Reputation: 113
I'm writing a dinky little script and I need to do a check on values.
size is going to be a float, or number with decimal point for example like 28.0.
For some reason whenever I run, I get this error:
while read -r line;
do
sample=$(echo $line | awk 'BEGIN{FS="/"}; {print $5}')
size=$(aws s3 ls --summarize --human-readable $line | grep "Total Size:" | awk 'BEGIN{FS=" "}; {print $3}')

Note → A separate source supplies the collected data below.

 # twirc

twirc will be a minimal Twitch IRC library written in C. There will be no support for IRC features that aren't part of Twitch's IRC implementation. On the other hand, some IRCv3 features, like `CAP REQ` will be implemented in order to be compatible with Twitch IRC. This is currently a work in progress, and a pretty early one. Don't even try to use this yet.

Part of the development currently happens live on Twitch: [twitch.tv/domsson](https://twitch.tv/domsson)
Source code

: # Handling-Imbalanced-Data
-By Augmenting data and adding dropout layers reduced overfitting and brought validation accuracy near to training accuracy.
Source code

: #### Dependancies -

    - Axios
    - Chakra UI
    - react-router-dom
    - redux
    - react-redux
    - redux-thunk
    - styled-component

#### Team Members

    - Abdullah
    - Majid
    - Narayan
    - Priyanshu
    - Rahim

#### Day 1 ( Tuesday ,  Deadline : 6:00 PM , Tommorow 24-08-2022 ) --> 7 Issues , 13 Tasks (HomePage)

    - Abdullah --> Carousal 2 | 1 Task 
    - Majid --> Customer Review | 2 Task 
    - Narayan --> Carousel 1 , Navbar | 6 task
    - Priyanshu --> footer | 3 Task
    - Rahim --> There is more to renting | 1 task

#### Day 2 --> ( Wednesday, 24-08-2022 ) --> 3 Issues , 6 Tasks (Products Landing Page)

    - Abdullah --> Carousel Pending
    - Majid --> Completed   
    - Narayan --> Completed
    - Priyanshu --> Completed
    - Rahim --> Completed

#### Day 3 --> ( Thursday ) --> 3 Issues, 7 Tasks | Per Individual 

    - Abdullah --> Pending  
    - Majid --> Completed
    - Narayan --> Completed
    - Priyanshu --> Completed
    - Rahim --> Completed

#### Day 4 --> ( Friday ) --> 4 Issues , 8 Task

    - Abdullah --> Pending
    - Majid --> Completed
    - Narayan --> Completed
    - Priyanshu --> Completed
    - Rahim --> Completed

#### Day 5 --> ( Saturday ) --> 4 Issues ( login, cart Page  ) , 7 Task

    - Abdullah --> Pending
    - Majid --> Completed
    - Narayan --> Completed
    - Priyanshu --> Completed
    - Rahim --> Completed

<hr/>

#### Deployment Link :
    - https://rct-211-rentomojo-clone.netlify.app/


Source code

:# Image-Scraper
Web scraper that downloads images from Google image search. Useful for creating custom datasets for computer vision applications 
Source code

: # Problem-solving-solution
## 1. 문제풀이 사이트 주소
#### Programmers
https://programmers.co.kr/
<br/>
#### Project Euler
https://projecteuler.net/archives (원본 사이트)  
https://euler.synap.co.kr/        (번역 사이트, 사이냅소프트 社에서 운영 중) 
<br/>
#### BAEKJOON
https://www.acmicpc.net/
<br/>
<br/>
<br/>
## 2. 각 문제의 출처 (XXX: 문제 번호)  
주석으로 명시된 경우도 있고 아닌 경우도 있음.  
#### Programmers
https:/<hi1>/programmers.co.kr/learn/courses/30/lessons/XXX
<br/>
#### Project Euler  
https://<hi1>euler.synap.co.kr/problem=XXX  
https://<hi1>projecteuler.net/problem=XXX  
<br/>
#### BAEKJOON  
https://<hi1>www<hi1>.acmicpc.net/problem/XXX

# aws s3 cp $line ./crams/
if [[ $( echo "${size} < 20" | bc ) -eq 1 ]]; then
echo "${sample}\t${size}"
fi
done < $1
download-aws.sh: 6: download-aws.sh: [[: not found
Any thoughts???
Also if you know of a better way to do the comparison of a float to a int... that'd be great!
Thanks
EDIT:
So I found a solution, I changed the if statement to:
if [ $( echo "${size} < 20" | bc ) -eq 1 ]; then
If anyone could point me in the direction of some awesome explanations of the logic behind the brackets etc... that'd be amazing!
Upvotes: 1
Views: 602
Reputation: 121669
From "Bourne Shell built-ins" documentation:
https://www.gnu.org/software/bash/manual/html_node/Bourne-Shell-Builtins.html
test [ test expr Evaluate a conditional expression expr and return a status of 0 (true) or 1 (false). Each operator and operand must be a separate
argument. Expressions are composed of the primaries described below in Bash Conditional Expressions. test does not accept any options, nor does it accept and ignore an argument of -- as signifying the end of options.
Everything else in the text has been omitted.